Fundamentals of Programming in SAS. James Blum
Чтение книги онлайн.
Читать онлайн книгу Fundamentals of Programming in SAS - James Blum страница 17
![Fundamentals of Programming in SAS - James Blum Fundamentals of Programming in SAS - James Blum](/cover_pre687444.jpg)
Output 2.3.3: Assigning Formats
State | MortgageStatus | MortgagePayment | Value of Home | METRO |
South Carolina | Y | $200 | $32,500 | 4 |
North Carolina | N | $0 | $5,000 | 1 |
South Carolina | Y | $360 | $75,000 | 4 |
South Carolina | Y | $430 | $22,500 | 3 |
North Carolina | Y | $450 | $65,000 | 4 |
2.3.2 PROC SORT and BY-Group Processing
Rows in a data set can be reordered using the SORT procedure to sort the data on the values of one or more variables in ascending or descending order. Program 2.3.4 sorts the BookData.Ipums2005Mini data set by the HomeValue variable.
Program 2.3.4: Sorting Data with the SORT Procedure
proc sort data=bookdata.ipums2005mini out=work.sorted;
by HomeValue;
run;
proc print data=work.sorted(obs=5) noobs label;
var state MortgageStatus MortgagePayment HomeValue Metro;
label HomeValue=’Value of Home’ state=’State’;
format HomeValue MortgagePayment dollar9. MortgageStatus $1.;
run;
The default behavior of the SORT procedure is to replace the input data set, specified in the DATA= option, with the sorted data set. To create a new data set from the sorted observations, use the OUT= option.
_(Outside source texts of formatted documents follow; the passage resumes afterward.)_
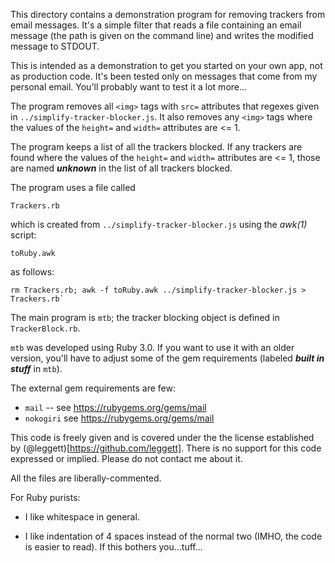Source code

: This directory contains a demonstration program for removing trackers
from email messages.  It's a simple filter that reads a file containing
an email message (the path is given on the command line) and writes the
modified message to STDOUT.

This is intended as a demonstration to get you started on your own app,
not as production code.  It's been tested only on messages that come from
my personal email.  You'll probably want to test it a lot more...

The program removes all `<img>` tags with `src=` attributes that regexes
given in `../simplify-tracker-blocker.js`.  It also removes any `<img>` tags
where the values of the `height=` and `width=` attributes are <= 1.

The program keeps a list of all the trackers blocked.  If any trackers are found
where the values of the `height=` and `width=` attributes are <= 1, those are named 
**_unknown_** in the list of all trackers blocked.

The program uses a file called
```
Trackers.rb
```
which is created from `../simplify-tracker-blocker.js` using the *awk(1)*
script:
```
toRuby.awk
```
as follows:
```
rm Trackers.rb; awk -f toRuby.awk ../simplify-tracker-blocker.js > Trackers.rb`
```

The main program is `mtb`;  the tracker blocking object is defined in
`TrackerBlock.rb`.

`mtb` was developed using Ruby 3.0.  If you want to use it with an older version,
you'll have to adjust some of the gem requirements (labeled **_built in stuff_** in
`mtb`).

The external gem requirements are few:

- `mail` -- see  https://rubygems.org/gems/mail
- `nokogiri` see https://rubygems.org/gems/mail

This code is freely given and is covered under the the license established by 
(@leggett)[https://github.com/leggett].  There is no support for this code expressed
or implied.  Please do not contact me about it.

All the files are liberally-commented.

For Ruby purists:

- I like whitespace in general.

- I like indentation of 4 spaces instead of the normal two (IMHO, the
code is easier to read).  If this bothers you...tuff...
The BY statement is required in PROC SORT and must name at least one variable. As shown in Output 2.3.4, the rows are now ordered in increasing levels of HomeValue.
Output 2.3.4: Sorting Data with the SORT Procedure
State | MortgageStatus | MortgagePayment | Value of Home | METRO |
North Carolina | N | $0 | $5,000 | 1 |
South Carolina | Y | $430 | $22,500 | 3 |
North Carolina | Y | $300 | $22,500 | 3 |
South Carolina | Y | $200 | $32,500 | 4 |
North Carolina | N | $0 | $45,000 | 1 |
Sorting on more than one variable gives a nested or hierarchical sorting. In those cases, values are ordered on the first variable, then for groups of records having the same value of the first variable those records are sorted on the second variable, and so forth. A specification of ascending (the default) or descending order is made for each variable. Program 2.3.5 sorts the BookData.Ipums2005Mini data set on three variables present in the data set.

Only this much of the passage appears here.